[Saved data entries]

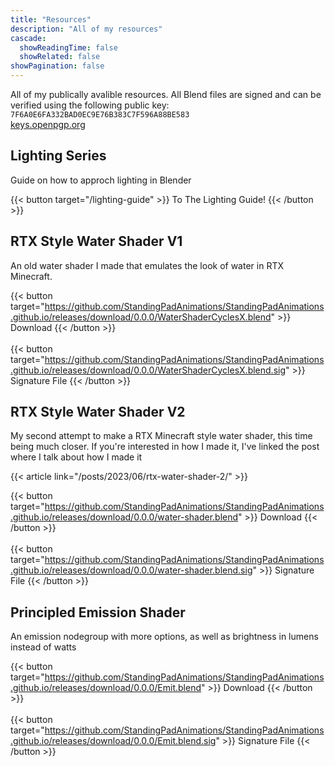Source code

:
 ```yaml
---
title: "Resources"
description: "All of my resources"
cascade:
  showReadingTime: false
  showRelated: false
showPagination: false
---
```

All of my publically avalible resources. All Blend files are signed and can be verified using the following public key: \
`7F6A0E6FA332BAD0EC9E76B383C7F596A88BE583` \
[keys.openpgp.org](https://keys.openpgp.org/vks/v1/by-fingerprint/7F6A0E6FA332BAD0EC9E76B383C7F596A88BE58)


## Lighting Series
Guide on how to approch lighting in Blender

{{< button target="/lighting-guide" >}}
To The Lighting Guide!
{{< /button >}}

## RTX Style Water Shader V1
An old water shader I made that emulates the look of water in RTX Minecraft.

{{< button target="https://github.com/StandingPadAnimations/StandingPadAnimations.github.io/releases/download/0.0.0/WaterShaderCyclesX.blend" >}}
Download
{{< /button >}}
\
\
{{< button target="https://github.com/StandingPadAnimations/StandingPadAnimations.github.io/releases/download/0.0.0/WaterShaderCyclesX.blend.sig" >}}
Signature File
{{< /button >}}

## RTX Style Water Shader V2
My second attempt to make a RTX Minecraft style water shader, this time being much closer. If you're interested in how I made it, I've linked the post where I talk about how I made it

{{< article link="/posts/2023/06/rtx-water-shader-2/" >}}

{{< button target="https://github.com/StandingPadAnimations/StandingPadAnimations.github.io/releases/download/0.0.0/water-shader.blend" >}}
Download
{{< /button >}} 
\
\
{{< button target="https://github.com/StandingPadAnimations/StandingPadAnimations.github.io/releases/download/0.0.0/water-shader.blend.sig" >}}
Signature File
{{< /button >}}


## Principled Emission Shader
An emission nodegroup with more options, as well as brightness in lumens instead of watts

{{< button target="https://github.com/StandingPadAnimations/StandingPadAnimations.github.io/releases/download/0.0.0/Emit.blend" >}}
Download
{{< /button >}}
\
\
{{< button target="https://github.com/StandingPadAnimations/StandingPadAnimations.github.io/releases/download/0.0.0/Emit.blend.sig" >}}
Signature File
{{< /button >}}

» **Exercise description**: Please copy the data above exactly, omitting the pictures.

» **Response to the task**:
Source code

:
 ```yaml
---
title: "Resources"
description: "All of my resources"
cascade:
  showReadingTime: false
  showRelated: false
showPagination: false
---
```

All of my publically avalible resources. All Blend files are signed and can be verified using the following public key: \
`7F6A0E6FA332BAD0EC9E76B383C7F596A88BE583` \
[keys.openpgp.org](https://keys.openpgp.org/vks/v1/by-fingerprint/7F6A0E6FA332BAD0EC9E76B383C7F596A88BE58)


## Lighting Series
Guide on how to approch lighting in Blender

{{< button target="/lighting-guide" >}}
To The Lighting Guide!
{{< /button >}}

## RTX Style Water Shader V1
An old water shader I made that emulates the look of water in RTX Minecraft.

{{< button target="https://github.com/StandingPadAnimations/StandingPadAnimations.github.io/releases/download/0.0.0/WaterShaderCyclesX.blend" >}}
Download
{{< /button >}}
\
\
{{< button target="https://github.com/StandingPadAnimations/StandingPadAnimations.github.io/releases/download/0.0.0/WaterShaderCyclesX.blend.sig" >}}
Signature File
{{< /button >}}

## RTX Style Water Shader V2
My second attempt to make a RTX Minecraft style water shader, this time being much closer. If you're interested in how I made it, I've linked the post where I talk about how I made it

{{< article link="/posts/2023/06/rtx-water-shader-2/" >}}

{{< button target="https://github.com/StandingPadAnimations/StandingPadAnimations.github.io/releases/download/0.0.0/water-shader.blend" >}}
Download
{{< /button >}} 
\
\
{{< button target="https://github.com/StandingPadAnimations/StandingPadAnimations.github.io/releases/download/0.0.0/water-shader.blend.sig" >}}
Signature File
{{< /button >}}


## Principled Emission Shader
An emission nodegroup with more options, as well as brightness in lumens instead of watts

{{< button target="https://github.com/StandingPadAnimations/StandingPadAnimations.github.io/releases/download/0.0.0/Emit.blend" >}}
Download
{{< /button >}}
\
\
{{< button target="https://github.com/StandingPadAnimations/StandingPadAnimations.github.io/releases/download/0.0.0/Emit.blend.sig" >}}
Signature File
{{< /button >}}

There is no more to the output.